Une justice facile à saisir, rapide et proche des enjeux des citoyens, c’est ainsi qu’est présentée la juridiction administrative à Besançon lors de la venue du vice-président du Conseil d’État, Didier Tabuteau. « Nous sommes des juges de proximité », explique la présidente du tribunal administratif de Besançon, Cathy Schmerber. Pour de multiples raisons, détaille-t-elle. Déjà, parce que le tribunal administratif, géré par le Conseil d’Etat, permet à tout citoyen, entreprise ou association de contester une décision de l’Administration. Et ce, 24 heures sur 24, 7 jours sur 7 depuis la mise en place d’un service de télé-recours sur internet. « Nous avons encore des possibilités de recours par téléphone ou accueil physique pour les personnes qui ne sont pas à l’aise avec l’outil numérique », complète Didier Tabuteau.
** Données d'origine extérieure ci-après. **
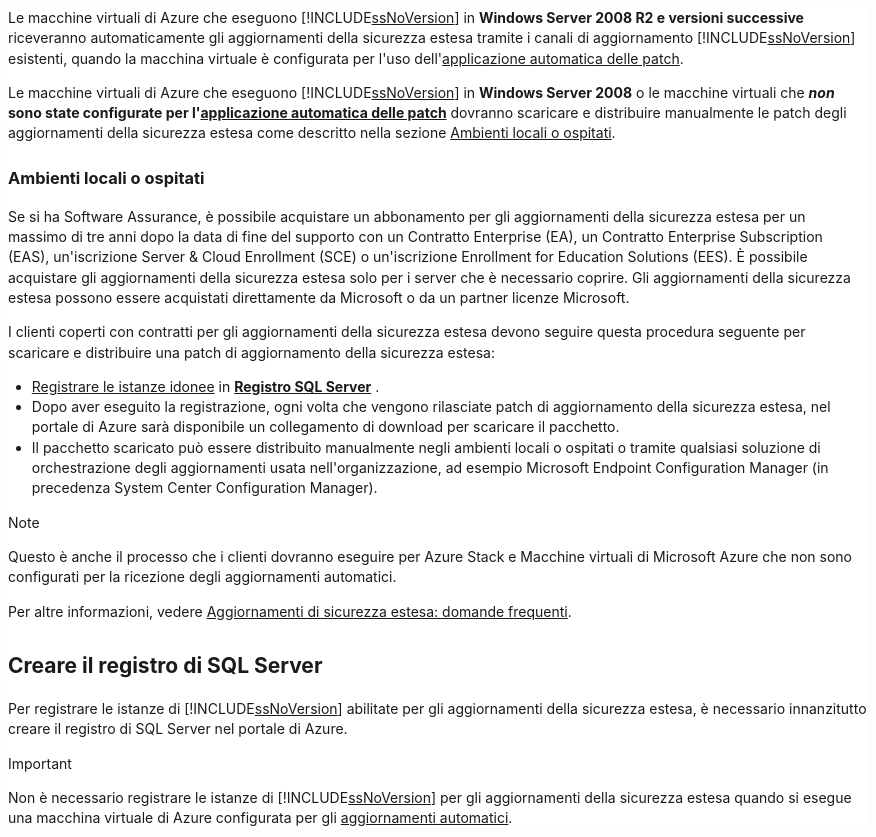 Le macchine virtuali di Azure che eseguono [!INCLUDE[ssNoVersion](../../includes/ssnoversion-md.md)] in **Windows Server 2008 R2 e versioni successive** riceveranno automaticamente gli aggiornamenti della sicurezza estesa tramite i canali di aggiornamento [!INCLUDE[ssNoVersion](../../includes/ssnoversion-md.md)] esistenti, quando la macchina virtuale è configurata per l'uso dell'[applicazione automatica delle patch](/azure/virtual-machines/windows/sql/virtual-machines-windows-sql-automated-patching).

Le macchine virtuali di Azure che eseguono [!INCLUDE[ssNoVersion](../../includes/ssnoversion-md.md)] in **Windows Server 2008** o le macchine virtuali che ***non* sono state configurate per l'[applicazione automatica delle patch](/azure/virtual-machines/windows/sql/virtual-machines-windows-sql-automated-patching)** dovranno scaricare e distribuire manualmente le patch degli aggiornamenti della sicurezza estesa come descritto nella sezione [Ambienti locali o ospitati](#on-premises-or-hosted-environments).

### <a name="on-premises-or-hosted-environments"></a>Ambienti locali o ospitati
Se si ha Software Assurance, è possibile acquistare un abbonamento per gli aggiornamenti della sicurezza estesa per un massimo di tre anni dopo la data di fine del supporto con un Contratto Enterprise (EA), un Contratto Enterprise Subscription (EAS), un'iscrizione Server & Cloud Enrollment (SCE) o un'iscrizione Enrollment for Education Solutions (EES). È possibile acquistare gli aggiornamenti della sicurezza estesa solo per i server che è necessario coprire. Gli aggiornamenti della sicurezza estesa possono essere acquistati direttamente da Microsoft o da un partner licenze Microsoft. 

I clienti coperti con contratti per gli aggiornamenti della sicurezza estesa devono seguire questa procedura seguente per scaricare e distribuire una patch di aggiornamento della sicurezza estesa:
-  [Registrare le istanze idonee](#register-instances-for-esus) in **[Registro SQL Server](#create-sql-server-registry)** . 
-  Dopo aver eseguito la registrazione, ogni volta che vengono rilasciate patch di aggiornamento della sicurezza estesa, nel portale di Azure sarà disponibile un collegamento di download per scaricare il pacchetto. 
-  Il pacchetto scaricato può essere distribuito manualmente negli ambienti locali o ospitati o tramite qualsiasi soluzione di orchestrazione degli aggiornamenti usata nell'organizzazione, ad esempio Microsoft Endpoint Configuration Manager (in precedenza System Center Configuration Manager). 

> [!NOTE]
> Questo è anche il processo che i clienti dovranno eseguire per Azure Stack e Macchine virtuali di Microsoft Azure che non sono configurati per la ricezione degli aggiornamenti automatici.

Per altre informazioni, vedere [Aggiornamenti di sicurezza estesa: domande frequenti](https://www.microsoft.com/cloud-platform/extended-security-updates). 

## <a name="create-sql-server-registry"></a>Creare il registro di SQL Server
Per registrare le istanze di [!INCLUDE[ssNoVersion](../../includes/ssnoversion-md.md)] abilitate per gli aggiornamenti della sicurezza estesa, è necessario innanzitutto creare il registro di SQL Server nel portale di Azure. 

> [!IMPORTANT]
> Non è necessario registrare le istanze di [!INCLUDE[ssNoVersion](../../includes/ssnoversion-md.md)] per gli aggiornamenti della sicurezza estesa quando si esegue una macchina virtuale di Azure configurata per gli [aggiornamenti automatici](/azure/virtual-machines/windows/sql/virtual-machines-windows-sql-automated-patching).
Cette facilité de contact a permis à 2 052 affaires d’être jugées en 2022, dont 134 en urgence (référé) au tribunal administratif de Besançon, et ce sur l’ensemble de la Franche-Comté. Et cela continue d’augmenter. En 2023, sur les dix premiers mois de l’année, 1 854 affaires ont déjà été jugées, dont 124 référés. Il y a également une montée en puissance du nombre de procédures en référé (dossier urgent traité en 48 heures). « Ce type de procédures rencontre un succès croissant. C’est le signe du succès, cela veut dire que nous sommes perçus comme des juges que l’on peut saisir rapidement » , pointe Cathy Schmerber. Cette justice « nouvelle » pose tout de même quelques problèmes, notamment de personnels. Au tribunal administratif, ce sont 10 magistrats et 14 agents de greffe qui font vivre le tribunal et qui font « face à la diversité des saisines ». Une chambre des référés traite des dossiers urgents. Ce qui nécessite une mobilisation importante.
Pour autant, cela n’entraîne pas de lenteurs sur les autres procédures, nous assure-t-on. Le délai de réponse est de 8 mois et 2 jours pour le tribunal administratif de Besançon. Un délai inférieur à la moyenne nationale. Derrière, il y a « un taux d’appel excellent », avec 76,5% des décisions validées en appel, explique Pascale Rouselle, présidente de la Cour administrative d’appel de Nancy.
« L’affaire d’une vie »
La présidente du tribunal administratif mesure l’implication des citoyens dans les procédures engagées. « Souvent, un dossier est l’histoire d’une vie pour un requérant », explique la présidente. Que ce soit sur des conflits de la vie quotidienne (permis de construire, impôt), ou pour des questions qui touchent aux enjeux du territoire (travaux publics, environnement, sécurité). Le rôle du tribunal administratif est de vérifier que l’Administration respecte le droit. Elle peut enjoindre à verser des dommages et intérêts. « Dans tous les cas, notre coeur de métier restera toujours de trancher les litiges. »
Les dossiers en eux-même portent sur des sujets très divers : sécurité, enseignement, urbanisme… La plupart du temps, ce sont des questions en lien avec le quotidien. « De plus en plus, nous avons des dossiers en lien avec l’environnement, sur des sujets avec des objectifs contradictoires selon les différents acteurs », narre Cathy Schmerber.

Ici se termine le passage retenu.